▶ TASK: Within the entries below, the lines from the one with "### Carrot Cake" through the one with "3. Top your" are to be set down exactly, both ends kept.

▶ SUPPLIED MATERIAL:
====

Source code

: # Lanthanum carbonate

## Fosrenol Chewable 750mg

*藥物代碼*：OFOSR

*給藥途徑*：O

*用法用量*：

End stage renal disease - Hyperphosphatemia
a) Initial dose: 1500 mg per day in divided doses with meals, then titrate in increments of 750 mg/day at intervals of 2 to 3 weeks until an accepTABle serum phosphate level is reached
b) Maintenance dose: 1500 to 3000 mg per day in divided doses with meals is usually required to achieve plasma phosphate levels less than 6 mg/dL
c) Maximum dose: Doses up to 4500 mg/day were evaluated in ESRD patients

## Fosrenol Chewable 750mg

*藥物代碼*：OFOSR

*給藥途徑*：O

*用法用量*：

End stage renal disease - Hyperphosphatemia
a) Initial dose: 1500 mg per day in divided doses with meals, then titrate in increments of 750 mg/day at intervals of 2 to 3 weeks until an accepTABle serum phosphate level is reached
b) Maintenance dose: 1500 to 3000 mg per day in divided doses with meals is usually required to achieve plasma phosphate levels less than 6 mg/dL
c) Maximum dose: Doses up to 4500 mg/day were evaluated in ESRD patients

====

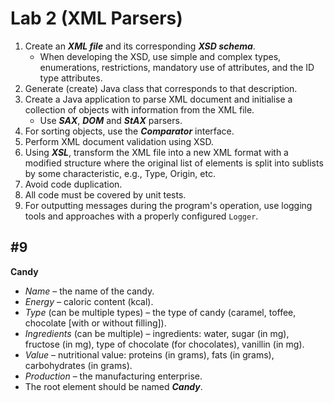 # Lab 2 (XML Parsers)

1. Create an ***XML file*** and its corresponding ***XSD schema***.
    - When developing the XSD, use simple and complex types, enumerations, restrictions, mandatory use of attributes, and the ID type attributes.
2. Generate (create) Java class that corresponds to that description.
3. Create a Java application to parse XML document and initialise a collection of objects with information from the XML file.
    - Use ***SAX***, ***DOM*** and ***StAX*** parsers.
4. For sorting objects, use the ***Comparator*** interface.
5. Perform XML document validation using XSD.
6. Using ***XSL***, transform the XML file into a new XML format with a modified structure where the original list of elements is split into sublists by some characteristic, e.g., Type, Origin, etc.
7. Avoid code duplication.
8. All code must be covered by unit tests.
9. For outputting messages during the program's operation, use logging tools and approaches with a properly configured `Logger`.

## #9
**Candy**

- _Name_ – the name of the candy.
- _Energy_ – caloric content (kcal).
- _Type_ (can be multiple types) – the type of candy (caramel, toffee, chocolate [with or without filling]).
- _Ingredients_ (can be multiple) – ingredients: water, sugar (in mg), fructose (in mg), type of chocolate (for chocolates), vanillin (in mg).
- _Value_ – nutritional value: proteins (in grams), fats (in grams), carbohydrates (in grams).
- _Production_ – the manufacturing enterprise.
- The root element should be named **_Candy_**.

====

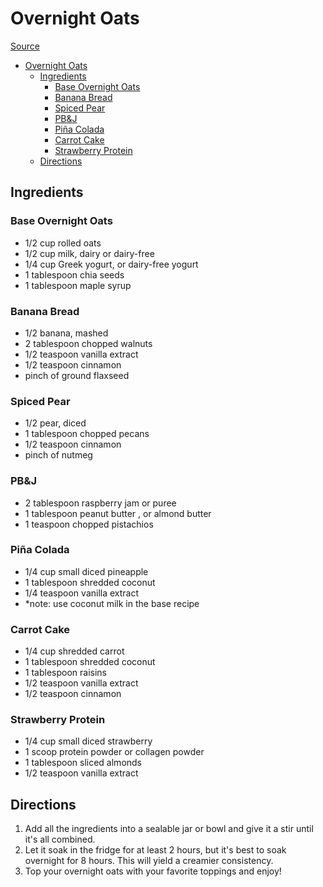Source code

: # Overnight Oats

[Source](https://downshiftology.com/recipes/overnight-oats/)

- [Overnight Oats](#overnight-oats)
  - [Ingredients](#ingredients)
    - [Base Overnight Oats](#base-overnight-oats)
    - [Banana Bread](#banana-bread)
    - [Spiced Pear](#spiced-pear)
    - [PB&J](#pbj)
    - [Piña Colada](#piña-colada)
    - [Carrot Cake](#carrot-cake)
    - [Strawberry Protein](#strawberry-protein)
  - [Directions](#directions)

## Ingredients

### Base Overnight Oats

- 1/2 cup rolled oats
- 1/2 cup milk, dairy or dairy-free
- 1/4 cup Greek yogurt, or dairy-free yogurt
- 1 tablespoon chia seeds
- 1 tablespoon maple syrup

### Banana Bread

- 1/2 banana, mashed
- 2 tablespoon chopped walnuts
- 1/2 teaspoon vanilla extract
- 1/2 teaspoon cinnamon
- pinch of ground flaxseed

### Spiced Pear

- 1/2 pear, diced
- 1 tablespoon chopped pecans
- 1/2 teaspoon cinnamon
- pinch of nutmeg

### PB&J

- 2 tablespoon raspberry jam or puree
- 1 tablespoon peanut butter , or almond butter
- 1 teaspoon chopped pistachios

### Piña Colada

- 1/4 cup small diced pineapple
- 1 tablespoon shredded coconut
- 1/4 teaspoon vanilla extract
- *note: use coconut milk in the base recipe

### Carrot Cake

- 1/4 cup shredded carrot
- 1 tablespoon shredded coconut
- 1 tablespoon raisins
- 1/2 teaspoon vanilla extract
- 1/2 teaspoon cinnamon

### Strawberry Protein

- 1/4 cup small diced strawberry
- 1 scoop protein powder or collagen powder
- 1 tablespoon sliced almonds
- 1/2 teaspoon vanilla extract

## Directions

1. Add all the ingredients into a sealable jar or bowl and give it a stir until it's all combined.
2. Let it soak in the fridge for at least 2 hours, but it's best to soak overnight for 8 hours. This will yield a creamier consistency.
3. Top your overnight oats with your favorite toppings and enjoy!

====

▶ OUTPUT FOR THIS TASK:
### Carrot Cake

- 1/4 cup shredded carrot
- 1 tablespoon shredded coconut
- 1 tablespoon raisins
- 1/2 teaspoon vanilla extract
- 1/2 teaspoon cinnamon

### Strawberry Protein

- 1/4 cup small diced strawberry
- 1 scoop protein powder or collagen powder
- 1 tablespoon sliced almonds
- 1/2 teaspoon vanilla extract

## Directions

1. Add all the ingredients into a sealable jar or bowl and give it a stir until it's all combined.
2. Let it soak in the fridge for at least 2 hours, but it's best to soak overnight for 8 hours. This will yield a creamier consistency.
3. Top your overnight oats with your favorite toppings and enjoy!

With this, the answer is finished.